Mr Bernard Ssekabira, the Director of Financial Markets at Bank of Uganda is the first official to be summoned as the state finally takes action to sanction prosecution of the implicated officials.
A senior official at the NRM high table of politics said President Museveni was warned on the embarrassing errors by Central Bank officials but “ours were hardly enough voices”.
Throughout all that period, President Museveni repeatedly played down the seriousness of the errors by officials and focused on other issues, an array of figures inside his government — from top State House advisers to experts deep in the cabinet departments and intelligence agencies — “identified the threat, sounded alarms and made clear the need for aggressive action”.
The president, though, was slow to absorb the scale of the damage and to act accordingly, focusing instead on praising Governor Mutebile, protecting gains in the economy and batting away warnings from senior officials.
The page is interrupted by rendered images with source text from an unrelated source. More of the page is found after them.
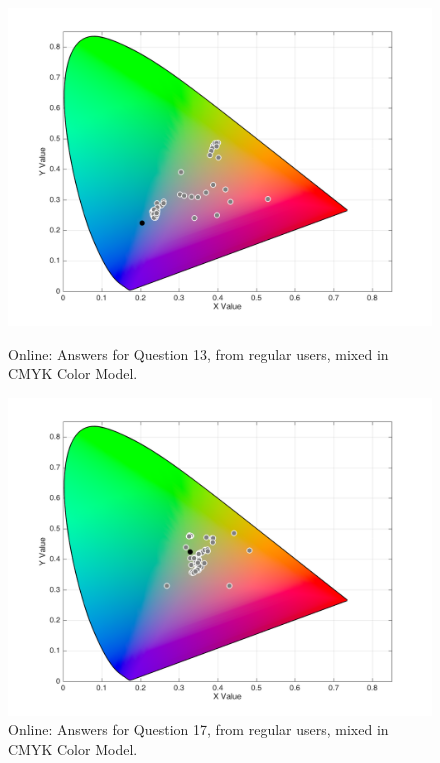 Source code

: \begin{figure}[!htbp]
  \centering
  \vspace{-5pt}
  \begin{minipage}{0.48\textwidth}
    \centering
    \includegraphics[width=\textwidth]{images/results/13_online_CMYKresponses.png}
    \caption[Online: Answers for Question 13, from regular users, mixed in CMYK Color Model.]{Online: Answers for Question 13, from regular users, mixed in CMYK Color Model.}
    \label{fig:onlinecmykregular_13}
  \end{minipage}\hfill
  \begin{minipage}{0.48\textwidth}
    \centering
    \includegraphics[width=\textwidth]{images/results/17_online_CMYKresponses.png}
    \caption[Online: Answers for Question 17, from regular users, mixed in CMYK Color Model.]{Online: Answers for Question 17, from regular users, mixed in CMYK Color Model.}
    \label{fig:onlinecmykregular_17}
  \end{minipage}
  \vspace{-5pt}
\end{figure}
“I can tell you many potential investors ran away. You can’t fail to control such errors as a president and you think serious people (investors) will invest with you. We warned him but this continued to happen,” the official said adding, “What brought the [Bank of Uganda] officials in the spotlight was the Crane Bank takeover. Do you know why? The owner was powerful. Period”.
“In all the errors you saw the senior economist and political scientist said, the President was warned.
Even after President took his concrete action at the start of the year of refusing to renew Deputy Governor Loius Kasekende contract, the source said, he was under the influence of World Bank report that brought his administration to spotlight for failing to implement Parliament’s Cosase recommendations on Central Bank.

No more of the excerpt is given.